What this task involves: Spot each line in the data below containing "single" and copy it.

Data supplied:
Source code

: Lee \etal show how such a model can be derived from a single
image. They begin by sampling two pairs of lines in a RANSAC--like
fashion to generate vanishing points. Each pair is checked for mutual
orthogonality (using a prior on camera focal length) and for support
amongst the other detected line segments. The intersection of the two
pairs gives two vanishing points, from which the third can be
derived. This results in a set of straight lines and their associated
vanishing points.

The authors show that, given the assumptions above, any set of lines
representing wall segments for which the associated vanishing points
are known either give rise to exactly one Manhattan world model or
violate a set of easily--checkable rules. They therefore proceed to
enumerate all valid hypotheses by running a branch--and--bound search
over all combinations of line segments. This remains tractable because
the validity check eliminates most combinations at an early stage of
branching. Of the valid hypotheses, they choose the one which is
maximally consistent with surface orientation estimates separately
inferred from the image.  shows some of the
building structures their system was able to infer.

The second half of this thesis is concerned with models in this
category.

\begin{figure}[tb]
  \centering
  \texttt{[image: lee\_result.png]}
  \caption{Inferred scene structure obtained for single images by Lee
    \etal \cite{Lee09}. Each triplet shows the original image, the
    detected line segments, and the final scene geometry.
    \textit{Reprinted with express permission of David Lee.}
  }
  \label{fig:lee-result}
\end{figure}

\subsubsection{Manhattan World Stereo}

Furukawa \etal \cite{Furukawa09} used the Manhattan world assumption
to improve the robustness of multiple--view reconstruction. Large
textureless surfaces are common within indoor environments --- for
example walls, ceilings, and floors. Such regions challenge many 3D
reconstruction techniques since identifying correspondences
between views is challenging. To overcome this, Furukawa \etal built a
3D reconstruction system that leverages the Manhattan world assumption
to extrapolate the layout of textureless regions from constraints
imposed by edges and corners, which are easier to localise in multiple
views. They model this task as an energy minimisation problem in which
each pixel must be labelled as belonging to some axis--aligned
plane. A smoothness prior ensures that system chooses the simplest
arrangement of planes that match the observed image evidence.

Exercise output:
: Lee \etal show how such a model can be derived from a single
  \caption{Inferred scene structure obtained for single images by Lee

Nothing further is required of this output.